WHAT THIS TASK INVOLVES:
Give back only the lines in the records below from the one with "- 🧙🏻‍♀️ Yiyi Wang" to the one with "Each member spent", both inclusive, word for word.

[Stored data entries]
■ ■ ■ ■ ■ ■ ■

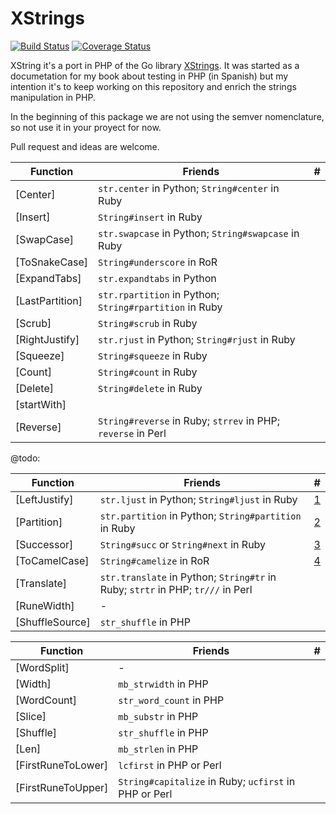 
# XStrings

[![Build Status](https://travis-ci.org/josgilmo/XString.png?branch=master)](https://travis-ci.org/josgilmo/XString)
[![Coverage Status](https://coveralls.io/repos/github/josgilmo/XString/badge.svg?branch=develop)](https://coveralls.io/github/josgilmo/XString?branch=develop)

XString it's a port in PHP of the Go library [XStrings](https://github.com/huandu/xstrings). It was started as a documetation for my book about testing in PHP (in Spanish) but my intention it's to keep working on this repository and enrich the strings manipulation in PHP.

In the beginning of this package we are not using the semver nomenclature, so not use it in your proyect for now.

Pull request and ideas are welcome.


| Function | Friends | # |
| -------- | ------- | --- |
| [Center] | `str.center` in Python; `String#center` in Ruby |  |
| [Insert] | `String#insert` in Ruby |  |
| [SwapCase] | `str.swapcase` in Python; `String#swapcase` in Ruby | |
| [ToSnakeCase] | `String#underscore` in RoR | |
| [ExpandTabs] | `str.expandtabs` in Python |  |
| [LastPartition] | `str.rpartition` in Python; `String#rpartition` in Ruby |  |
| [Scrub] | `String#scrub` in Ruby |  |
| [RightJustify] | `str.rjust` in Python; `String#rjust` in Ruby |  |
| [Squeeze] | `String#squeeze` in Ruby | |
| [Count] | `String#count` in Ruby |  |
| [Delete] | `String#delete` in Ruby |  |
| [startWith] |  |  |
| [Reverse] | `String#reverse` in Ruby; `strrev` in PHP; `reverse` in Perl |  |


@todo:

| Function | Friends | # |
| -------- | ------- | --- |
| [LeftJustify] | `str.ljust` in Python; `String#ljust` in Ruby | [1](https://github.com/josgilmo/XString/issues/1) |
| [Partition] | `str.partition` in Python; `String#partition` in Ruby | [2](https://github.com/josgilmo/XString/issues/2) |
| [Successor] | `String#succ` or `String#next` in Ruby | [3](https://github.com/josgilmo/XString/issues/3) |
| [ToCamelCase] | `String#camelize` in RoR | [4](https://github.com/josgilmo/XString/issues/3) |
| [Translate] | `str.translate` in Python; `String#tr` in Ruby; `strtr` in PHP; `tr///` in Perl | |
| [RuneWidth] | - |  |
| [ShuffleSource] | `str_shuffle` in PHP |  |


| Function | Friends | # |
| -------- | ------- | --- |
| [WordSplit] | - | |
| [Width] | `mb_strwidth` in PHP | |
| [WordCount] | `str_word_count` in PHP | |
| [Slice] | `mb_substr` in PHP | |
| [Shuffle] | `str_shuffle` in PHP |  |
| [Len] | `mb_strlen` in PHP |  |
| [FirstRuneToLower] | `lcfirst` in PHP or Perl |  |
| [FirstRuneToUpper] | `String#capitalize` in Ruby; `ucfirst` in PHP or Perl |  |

■ ■ ■ ■ ■ ■ ■

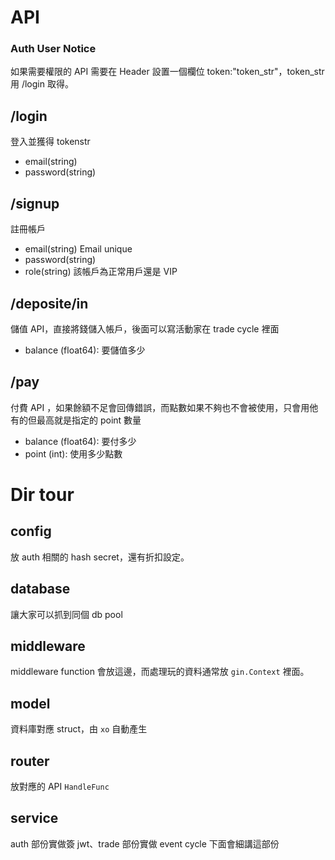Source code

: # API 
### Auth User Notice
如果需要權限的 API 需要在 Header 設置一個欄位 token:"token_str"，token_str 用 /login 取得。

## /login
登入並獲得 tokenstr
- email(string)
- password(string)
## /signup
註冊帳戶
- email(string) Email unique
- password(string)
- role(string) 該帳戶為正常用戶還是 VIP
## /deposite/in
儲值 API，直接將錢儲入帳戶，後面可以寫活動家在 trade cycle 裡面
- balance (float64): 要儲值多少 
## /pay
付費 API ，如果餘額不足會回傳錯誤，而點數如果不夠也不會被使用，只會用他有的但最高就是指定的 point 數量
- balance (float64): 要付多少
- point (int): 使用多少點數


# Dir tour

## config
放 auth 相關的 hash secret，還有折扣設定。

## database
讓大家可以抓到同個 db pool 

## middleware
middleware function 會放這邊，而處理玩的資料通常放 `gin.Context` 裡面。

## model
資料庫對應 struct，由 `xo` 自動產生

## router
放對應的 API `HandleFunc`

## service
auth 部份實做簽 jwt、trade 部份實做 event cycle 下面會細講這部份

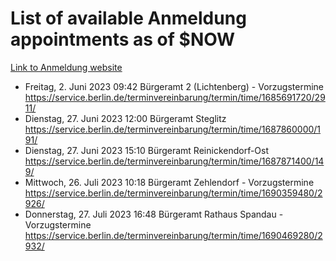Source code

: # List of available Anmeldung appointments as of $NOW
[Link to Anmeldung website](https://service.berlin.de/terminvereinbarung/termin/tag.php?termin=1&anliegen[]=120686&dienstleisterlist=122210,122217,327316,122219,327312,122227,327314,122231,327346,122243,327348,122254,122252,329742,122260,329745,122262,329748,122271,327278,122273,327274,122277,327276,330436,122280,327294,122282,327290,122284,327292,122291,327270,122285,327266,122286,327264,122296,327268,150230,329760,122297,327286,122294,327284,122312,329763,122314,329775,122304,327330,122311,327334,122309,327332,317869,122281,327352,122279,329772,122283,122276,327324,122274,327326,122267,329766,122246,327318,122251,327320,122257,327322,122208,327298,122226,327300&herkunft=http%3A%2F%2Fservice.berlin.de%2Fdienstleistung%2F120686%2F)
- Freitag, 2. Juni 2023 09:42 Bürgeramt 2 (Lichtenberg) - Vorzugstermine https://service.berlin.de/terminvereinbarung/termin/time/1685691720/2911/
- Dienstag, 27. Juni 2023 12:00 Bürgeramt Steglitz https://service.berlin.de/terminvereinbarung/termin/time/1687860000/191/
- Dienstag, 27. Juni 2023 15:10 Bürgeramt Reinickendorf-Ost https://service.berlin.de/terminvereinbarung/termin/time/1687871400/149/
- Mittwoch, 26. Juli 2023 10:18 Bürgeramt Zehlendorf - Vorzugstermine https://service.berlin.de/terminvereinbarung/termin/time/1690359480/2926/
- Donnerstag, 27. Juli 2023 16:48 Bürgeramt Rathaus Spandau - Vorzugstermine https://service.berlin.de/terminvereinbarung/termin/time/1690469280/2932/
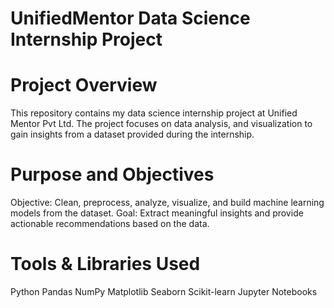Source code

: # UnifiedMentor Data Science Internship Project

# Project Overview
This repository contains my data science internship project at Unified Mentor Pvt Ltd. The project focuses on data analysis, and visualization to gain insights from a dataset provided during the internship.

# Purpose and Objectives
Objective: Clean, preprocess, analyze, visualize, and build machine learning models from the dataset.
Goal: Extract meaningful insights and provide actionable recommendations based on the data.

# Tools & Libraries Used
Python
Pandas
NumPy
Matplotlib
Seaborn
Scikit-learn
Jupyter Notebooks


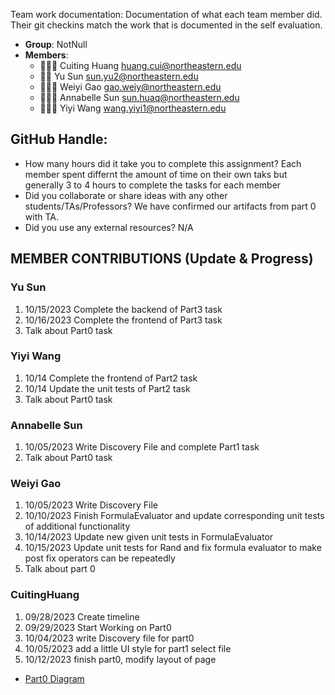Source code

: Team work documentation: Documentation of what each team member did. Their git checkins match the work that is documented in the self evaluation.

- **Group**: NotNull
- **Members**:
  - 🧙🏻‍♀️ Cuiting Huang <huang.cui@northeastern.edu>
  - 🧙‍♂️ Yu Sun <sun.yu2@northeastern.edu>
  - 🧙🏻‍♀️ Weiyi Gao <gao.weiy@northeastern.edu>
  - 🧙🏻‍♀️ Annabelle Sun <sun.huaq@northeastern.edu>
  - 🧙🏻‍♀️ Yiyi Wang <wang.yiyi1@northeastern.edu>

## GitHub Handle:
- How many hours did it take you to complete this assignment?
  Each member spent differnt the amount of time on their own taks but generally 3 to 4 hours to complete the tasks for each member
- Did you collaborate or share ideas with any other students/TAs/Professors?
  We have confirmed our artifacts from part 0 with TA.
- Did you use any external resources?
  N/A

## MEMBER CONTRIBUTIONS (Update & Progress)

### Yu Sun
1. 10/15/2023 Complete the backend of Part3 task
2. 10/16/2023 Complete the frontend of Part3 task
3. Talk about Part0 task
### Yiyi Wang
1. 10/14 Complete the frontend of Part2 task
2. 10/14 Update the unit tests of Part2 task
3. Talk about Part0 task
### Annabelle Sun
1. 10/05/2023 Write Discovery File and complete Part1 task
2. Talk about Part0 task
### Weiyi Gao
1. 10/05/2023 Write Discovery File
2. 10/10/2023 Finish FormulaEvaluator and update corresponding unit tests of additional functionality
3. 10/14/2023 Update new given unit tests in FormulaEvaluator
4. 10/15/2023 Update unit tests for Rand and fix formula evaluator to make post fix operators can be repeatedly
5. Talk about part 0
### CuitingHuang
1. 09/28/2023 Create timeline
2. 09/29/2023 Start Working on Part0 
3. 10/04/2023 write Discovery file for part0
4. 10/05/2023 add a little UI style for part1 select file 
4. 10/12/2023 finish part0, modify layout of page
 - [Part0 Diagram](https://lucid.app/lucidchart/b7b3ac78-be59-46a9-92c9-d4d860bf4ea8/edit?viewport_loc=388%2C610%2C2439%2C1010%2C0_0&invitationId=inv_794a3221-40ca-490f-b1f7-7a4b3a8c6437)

■ ■ ■ ■ ■ ■ ■

RESULT OF THE TASK:
  - 🧙🏻‍♀️ Yiyi Wang <wang.yiyi1@northeastern.edu>

## GitHub Handle:
- How many hours did it take you to complete this assignment?
  Each member spent differnt the amount of time on their own taks but generally 3 to 4 hours to complete the tasks for each member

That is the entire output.